Write every entry out again, exactly as given.

====== INFORMATION PROVIDED

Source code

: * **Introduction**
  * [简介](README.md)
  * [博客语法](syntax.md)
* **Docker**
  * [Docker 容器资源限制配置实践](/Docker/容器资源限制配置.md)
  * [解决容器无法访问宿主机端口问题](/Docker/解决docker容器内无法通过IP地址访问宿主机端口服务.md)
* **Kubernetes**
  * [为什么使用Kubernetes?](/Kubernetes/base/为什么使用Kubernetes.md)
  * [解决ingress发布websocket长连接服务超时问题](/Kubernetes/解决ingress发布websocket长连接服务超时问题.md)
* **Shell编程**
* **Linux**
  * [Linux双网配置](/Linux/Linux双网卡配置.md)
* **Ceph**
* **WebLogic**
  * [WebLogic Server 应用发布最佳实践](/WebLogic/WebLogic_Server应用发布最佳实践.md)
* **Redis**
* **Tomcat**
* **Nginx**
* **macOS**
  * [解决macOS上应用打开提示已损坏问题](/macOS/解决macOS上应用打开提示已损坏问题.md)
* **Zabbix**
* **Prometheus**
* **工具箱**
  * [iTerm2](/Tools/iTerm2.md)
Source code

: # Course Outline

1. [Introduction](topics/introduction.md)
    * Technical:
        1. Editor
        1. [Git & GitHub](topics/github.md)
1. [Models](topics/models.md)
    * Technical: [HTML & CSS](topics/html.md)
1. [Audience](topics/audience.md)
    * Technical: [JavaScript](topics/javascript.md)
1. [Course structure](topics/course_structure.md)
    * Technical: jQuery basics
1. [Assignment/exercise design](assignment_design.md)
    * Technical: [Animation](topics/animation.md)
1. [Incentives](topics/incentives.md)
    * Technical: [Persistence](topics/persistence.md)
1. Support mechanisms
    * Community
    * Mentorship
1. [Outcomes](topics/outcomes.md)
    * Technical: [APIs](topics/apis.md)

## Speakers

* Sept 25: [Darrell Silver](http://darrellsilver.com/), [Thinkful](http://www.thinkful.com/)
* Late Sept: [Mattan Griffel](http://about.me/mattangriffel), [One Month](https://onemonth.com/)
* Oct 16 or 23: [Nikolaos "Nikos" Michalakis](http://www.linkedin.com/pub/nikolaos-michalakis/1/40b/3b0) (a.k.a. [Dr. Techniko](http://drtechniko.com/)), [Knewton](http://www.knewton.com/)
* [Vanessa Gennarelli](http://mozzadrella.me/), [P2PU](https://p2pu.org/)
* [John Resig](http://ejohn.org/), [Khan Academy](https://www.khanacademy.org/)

============

ANSWER FOR THIS EXERCISE:
Source code

: * **Introduction**
  * [简介](README.md)
  * [博客语法](syntax.md)
* **Docker**
  * [Docker 容器资源限制配置实践](/Docker/容器资源限制配置.md)
  * [解决容器无法访问宿主机端口问题](/Docker/解决docker容器内无法通过IP地址访问宿主机端口服务.md)
* **Kubernetes**
  * [为什么使用Kubernetes?](/Kubernetes/base/为什么使用Kubernetes.md)
  * [解决ingress发布websocket长连接服务超时问题](/Kubernetes/解决ingress发布websocket长连接服务超时问题.md)
* **Shell编程**
* **Linux**
  * [Linux双网配置](/Linux/Linux双网卡配置.md)
* **Ceph**
* **WebLogic**
  * [WebLogic Server 应用发布最佳实践](/WebLogic/WebLogic_Server应用发布最佳实践.md)
* **Redis**
* **Tomcat**
* **Nginx**
* **macOS**
  * [解决macOS上应用打开提示已损坏问题](/macOS/解决macOS上应用打开提示已损坏问题.md)
* **Zabbix**
* **Prometheus**
* **工具箱**
  * [iTerm2](/Tools/iTerm2.md)
Source code

: # Course Outline

1. [Introduction](topics/introduction.md)
    * Technical:
        1. Editor
        1. [Git & GitHub](topics/github.md)
1. [Models](topics/models.md)
    * Technical: [HTML & CSS](topics/html.md)
1. [Audience](topics/audience.md)
    * Technical: [JavaScript](topics/javascript.md)
1. [Course structure](topics/course_structure.md)
    * Technical: jQuery basics
1. [Assignment/exercise design](assignment_design.md)
    * Technical: [Animation](topics/animation.md)
1. [Incentives](topics/incentives.md)
    * Technical: [Persistence](topics/persistence.md)
1. Support mechanisms
    * Community
    * Mentorship
1. [Outcomes](topics/outcomes.md)
    * Technical: [APIs](topics/apis.md)

## Speakers

* Sept 25: [Darrell Silver](http://darrellsilver.com/), [Thinkful](http://www.thinkful.com/)
* Late Sept: [Mattan Griffel](http://about.me/mattangriffel), [One Month](https://onemonth.com/)
* Oct 16 or 23: [Nikolaos "Nikos" Michalakis](http://www.linkedin.com/pub/nikolaos-michalakis/1/40b/3b0) (a.k.a. [Dr. Techniko](http://drtechniko.com/)), [Knewton](http://www.knewton.com/)
* [Vanessa Gennarelli](http://mozzadrella.me/), [P2PU](https://p2pu.org/)
* [John Resig](http://ejohn.org/), [Khan Academy](https://www.khanacademy.org/)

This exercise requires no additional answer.